Segment Start: Information supplied
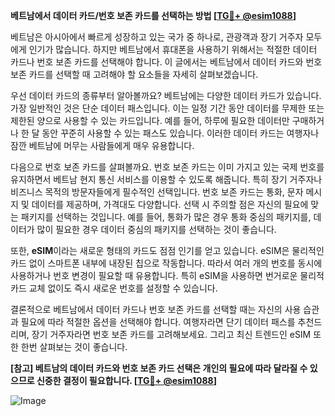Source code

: **베트남에서 데이터 카드/번호 보존 카드를 선택하는 방법 [[TG💪+ @esim1088](https://t.me/s/esim1088)]**

베트남은 아시아에서 빠르게 성장하고 있는 국가 중 하나로, 관광객과 장기 거주자 모두에게 인기가 많습니다. 하지만 베트남에서 휴대폰을 사용하기 위해서는 적절한 데이터 카드나 번호 보존 카드를 선택해야 합니다. 이 글에서는 베트남에서 데이터 카드와 번호 보존 카드를 선택할 때 고려해야 할 요소들을 자세히 살펴보겠습니다.

우선 데이터 카드의 종류부터 알아볼까요? 베트남에는 다양한 데이터 카드가 있습니다. 가장 일반적인 것은 단순 데이터 패스입니다. 이는 일정 기간 동안 데이터를 무제한 또는 제한된 양으로 사용할 수 있는 카드입니다. 예를 들어, 하루에 필요한 데이터만 구매하거나 한 달 동안 꾸준히 사용할 수 있는 패스도 있습니다. 이러한 데이터 카드는 여행자나 잠깐 베트남에 머무는 사람들에게 매우 유용합니다.

다음으로 번호 보존 카드를 살펴볼까요. 번호 보존 카드는 이미 가지고 있는 국제 번호를 유지하면서 베트남 현지 통신 서비스를 이용할 수 있도록 해줍니다. 특히 장기 거주자나 비즈니스 목적의 방문자들에게 필수적인 선택입니다. 번호 보존 카드는 통화, 문자 메시지 및 데이터를 제공하며, 가격대도 다양합니다. 선택 시 주의할 점은 자신의 필요에 맞는 패키지를 선택하는 것입니다. 예를 들어, 통화가 많은 경우 통화 중심의 패키지를, 데이터가 많이 필요한 경우 데이터 중심의 패키지를 선택하는 것이 좋습니다.

또한, **eSIM**이라는 새로운 형태의 카드도 점점 인기를 얻고 있습니다. eSIM은 물리적인 카드 없이 스마트폰 내부에 내장된 칩으로 작동합니다. 따라서 여러 개의 번호를 동시에 사용하거나 번호 변경이 필요할 때 유용합니다. 특히 eSIM을 사용하면 번거로운 물리적 카드 교체 없이도 즉시 새로운 번호를 설정할 수 있습니다.

결론적으로 베트남에서 데이터 카드나 번호 보존 카드를 선택할 때는 자신의 사용 습관과 필요에 따라 적절한 옵션을 선택해야 합니다. 여행자라면 단기 데이터 패스를 추천드리며, 장기 거주자라면 번호 보존 카드를 고려해보세요. 그리고 최신 트렌드인 eSIM 또한 한번 살펴보는 것이 좋습니다.

**[참고] 베트남의 데이터 카드와 번호 보존 카드 선택은 개인의 필요에 따라 달라질 수 있으므로 신중한 결정이 필요합니다. [[TG💪+ @esim1088](https://t.me/s/esim1088)]**

![Image](https://i.postimg.cc/Y0z9fWf4/image.png)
Segment End: Information supplied
## Work to complete
The output should be exactly the lines above from the line containing "베트남은 아시아에서 빠르게" to the line containing "다음으로 번호 보존 카드를", inclusive, with no other lines.

## The completed task
베트남은 아시아에서 빠르게 성장하고 있는 국가 중 하나로, 관광객과 장기 거주자 모두에게 인기가 많습니다. 하지만 베트남에서 휴대폰을 사용하기 위해서는 적절한 데이터 카드나 번호 보존 카드를 선택해야 합니다. 이 글에서는 베트남에서 데이터 카드와 번호 보존 카드를 선택할 때 고려해야 할 요소들을 자세히 살펴보겠습니다.

우선 데이터 카드의 종류부터 알아볼까요? 베트남에는 다양한 데이터 카드가 있습니다. 가장 일반적인 것은 단순 데이터 패스입니다. 이는 일정 기간 동안 데이터를 무제한 또는 제한된 양으로 사용할 수 있는 카드입니다. 예를 들어, 하루에 필요한 데이터만 구매하거나 한 달 동안 꾸준히 사용할 수 있는 패스도 있습니다. 이러한 데이터 카드는 여행자나 잠깐 베트남에 머무는 사람들에게 매우 유용합니다.

다음으로 번호 보존 카드를 살펴볼까요. 번호 보존 카드는 이미 가지고 있는 국제 번호를 유지하면서 베트남 현지 통신 서비스를 이용할 수 있도록 해줍니다. 특히 장기 거주자나 비즈니스 목적의 방문자들에게 필수적인 선택입니다. 번호 보존 카드는 통화, 문자 메시지 및 데이터를 제공하며, 가격대도 다양합니다. 선택 시 주의할 점은 자신의 필요에 맞는 패키지를 선택하는 것입니다. 예를 들어, 통화가 많은 경우 통화 중심의 패키지를, 데이터가 많이 필요한 경우 데이터 중심의 패키지를 선택하는 것이 좋습니다.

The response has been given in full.